Un equipo de Stanford y el Arc Institute logró que modelos de IA diseñaran bacteriófagos funcionales nunca vistos, capaces de atacar bacterias resistentes, aunque el avance también genera alertas sobre posibles usos.
Por primera vez, un sistema de inteligencia artificial generó virus completamente desconocidos hasta ahora, capaces de infectar y destruir ciertos tipos de bacterias. El hallazgo, publicado esta semana en la revista Science, abre una vía prometedora para enfrentar la resistencia a los antibióticos, pero al mismo tiempo enciende alertas sobre el ritmo al que la tecnología avanza por delante de las regulaciones.
Durante años, los investigadores lograron sintetizar virus desde cero. Esos virus se usan para probar antivirales, vacunas y para estudiar el comportamiento de estos microorganismos. Sin embargo, casi siempre se trataba de copias o variantes de patógenos ya conocidos. Ahora, científicos de la Universidad de Stanford y del Arc Institute consiguieron que una IA diseñara virus simples, funcionales y nunca antes vistos a partir de la información genética de millones de organismos presentes en la naturaleza.
El trabajo se centró en los bacteriófagos, virus que infectan únicamente bacterias y que poseen genomas relativamente pequeños, fáciles de sintetizar y manipular en laboratorio.

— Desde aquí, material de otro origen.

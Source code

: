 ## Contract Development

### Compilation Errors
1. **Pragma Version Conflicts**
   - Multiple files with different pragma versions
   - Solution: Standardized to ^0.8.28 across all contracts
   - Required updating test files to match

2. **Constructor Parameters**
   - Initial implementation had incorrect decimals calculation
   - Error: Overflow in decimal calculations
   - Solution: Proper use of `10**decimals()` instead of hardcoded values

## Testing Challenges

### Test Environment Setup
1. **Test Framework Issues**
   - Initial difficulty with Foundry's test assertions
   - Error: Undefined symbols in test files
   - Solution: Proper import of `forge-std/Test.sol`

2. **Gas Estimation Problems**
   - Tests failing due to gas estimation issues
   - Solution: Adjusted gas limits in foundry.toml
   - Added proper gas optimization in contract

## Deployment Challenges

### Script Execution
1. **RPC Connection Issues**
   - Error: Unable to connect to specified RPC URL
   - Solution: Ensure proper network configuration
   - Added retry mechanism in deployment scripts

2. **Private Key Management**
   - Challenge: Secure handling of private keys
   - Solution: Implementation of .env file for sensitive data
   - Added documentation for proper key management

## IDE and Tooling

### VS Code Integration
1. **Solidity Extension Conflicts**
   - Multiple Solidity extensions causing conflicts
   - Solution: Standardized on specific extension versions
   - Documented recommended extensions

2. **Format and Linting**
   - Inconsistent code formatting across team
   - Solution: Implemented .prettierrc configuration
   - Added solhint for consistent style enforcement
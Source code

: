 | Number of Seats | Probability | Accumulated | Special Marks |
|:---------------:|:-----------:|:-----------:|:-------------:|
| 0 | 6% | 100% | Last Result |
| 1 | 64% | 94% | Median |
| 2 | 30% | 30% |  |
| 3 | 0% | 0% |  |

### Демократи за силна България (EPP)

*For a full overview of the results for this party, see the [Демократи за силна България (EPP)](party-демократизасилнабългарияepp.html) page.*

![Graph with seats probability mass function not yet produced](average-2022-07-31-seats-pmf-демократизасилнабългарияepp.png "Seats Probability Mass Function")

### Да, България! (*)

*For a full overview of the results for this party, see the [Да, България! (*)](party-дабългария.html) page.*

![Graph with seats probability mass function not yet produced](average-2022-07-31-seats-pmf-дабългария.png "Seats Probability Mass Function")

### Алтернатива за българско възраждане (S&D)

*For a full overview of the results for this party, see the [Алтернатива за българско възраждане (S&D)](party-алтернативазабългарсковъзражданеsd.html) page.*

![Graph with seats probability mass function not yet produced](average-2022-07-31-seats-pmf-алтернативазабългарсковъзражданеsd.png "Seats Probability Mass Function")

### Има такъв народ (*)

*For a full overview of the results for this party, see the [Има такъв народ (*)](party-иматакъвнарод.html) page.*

Estos microorganismos se consideran una alternativa interesante a los antibióticos tradicionales, especialmente frente a infecciones resistentes.
Los modelos utilizados fueron Evo 1 y Evo 2, algoritmos fundacionales entrenados con millones de genomas de animales, plantas, microbios, bacterias y virus. El objetivo de ese entrenamiento fue que la inteligencia artificial aprendiera patrones evolutivos complejos: cómo se organizan los genes, qué secuencias se conservan y qué restricciones biológicas permiten que un organismo siga siendo funcional.
Del modelo al laboratorio
Como referencia se eligió el bacteriófago Phi X-174, que infecta a la bacteria Escherichia coli. No se buscó reproducirlo, sino usarlo como guía para que los algoritmos generaran miles de genomas nuevos con una arquitectura compatible con la infección de esa bacteria. Los virus resultantes mantuvieron la organización funcional necesaria para reconocer a la bacteria, insertar su ADN, replicarlo y ensamblar nuevas partículas virales, pero las secuencias concretas diferían bastante de las de los bacteriófagos naturales.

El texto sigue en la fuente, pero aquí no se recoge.